Instructions to follow: The data below is to be written out exactly, with no pictures.

*** Block opens ***

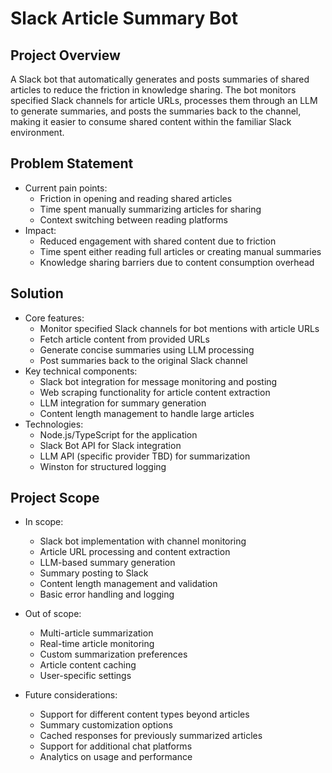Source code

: # Slack Article Summary Bot

## Project Overview

A Slack bot that automatically generates and posts summaries of shared articles to reduce the friction in knowledge sharing. The bot monitors specified Slack channels for article URLs, processes them through an LLM to generate summaries, and posts the summaries back to the channel, making it easier to consume shared content within the familiar Slack environment.

## Problem Statement

- Current pain points:
  - Friction in opening and reading shared articles
  - Time spent manually summarizing articles for sharing
  - Context switching between reading platforms
- Impact:
  - Reduced engagement with shared content due to friction
  - Time spent either reading full articles or creating manual summaries
  - Knowledge sharing barriers due to content consumption overhead

## Solution

- Core features:
  - Monitor specified Slack channels for bot mentions with article URLs
  - Fetch article content from provided URLs
  - Generate concise summaries using LLM processing
  - Post summaries back to the original Slack channel
- Key technical components:
  - Slack bot integration for message monitoring and posting
  - Web scraping functionality for article content extraction
  - LLM integration for summary generation
  - Content length management to handle large articles
- Technologies:
  - Node.js/TypeScript for the application
  - Slack Bot API for Slack integration
  - LLM API (specific provider TBD) for summarization
  - Winston for structured logging

## Project Scope

- In scope:

  - Slack bot implementation with channel monitoring
  - Article URL processing and content extraction
  - LLM-based summary generation
  - Summary posting to Slack
  - Content length management and validation
  - Basic error handling and logging

- Out of scope:

  - Multi-article summarization
  - Real-time article monitoring
  - Custom summarization preferences
  - Article content caching
  - User-specific settings

- Future considerations:
  - Support for different content types beyond articles
  - Summary customization options
  - Cached responses for previously summarized articles
  - Support for additional chat platforms
  - Analytics on usage and performance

*** Block closes ***

Output below:
Source code

: # Slack Article Summary Bot

## Project Overview

A Slack bot that automatically generates and posts summaries of shared articles to reduce the friction in knowledge sharing. The bot monitors specified Slack channels for article URLs, processes them through an LLM to generate summaries, and posts the summaries back to the channel, making it easier to consume shared content within the familiar Slack environment.

## Problem Statement

- Current pain points:
  - Friction in opening and reading shared articles
  - Time spent manually summarizing articles for sharing
  - Context switching between reading platforms
- Impact:
  - Reduced engagement with shared content due to friction
  - Time spent either reading full articles or creating manual summaries
  - Knowledge sharing barriers due to content consumption overhead

## Solution

- Core features:
  - Monitor specified Slack channels for bot mentions with article URLs
  - Fetch article content from provided URLs
  - Generate concise summaries using LLM processing
  - Post summaries back to the original Slack channel
- Key technical components:
  - Slack bot integration for message monitoring and posting
  - Web scraping functionality for article content extraction
  - LLM integration for summary generation
  - Content length management to handle large articles
- Technologies:
  - Node.js/TypeScript for the application
  - Slack Bot API for Slack integration
  - LLM API (specific provider TBD) for summarization
  - Winston for structured logging

## Project Scope

- In scope:

  - Slack bot implementation with channel monitoring
  - Article URL processing and content extraction
  - LLM-based summary generation
  - Summary posting to Slack
  - Content length management and validation
  - Basic error handling and logging

- Out of scope:

  - Multi-article summarization
  - Real-time article monitoring
  - Custom summarization preferences
  - Article content caching
  - User-specific settings

- Future considerations:
  - Support for different content types beyond articles
  - Summary customization options
  - Cached responses for previously summarized articles
  - Support for additional chat platforms
  - Analytics on usage and performance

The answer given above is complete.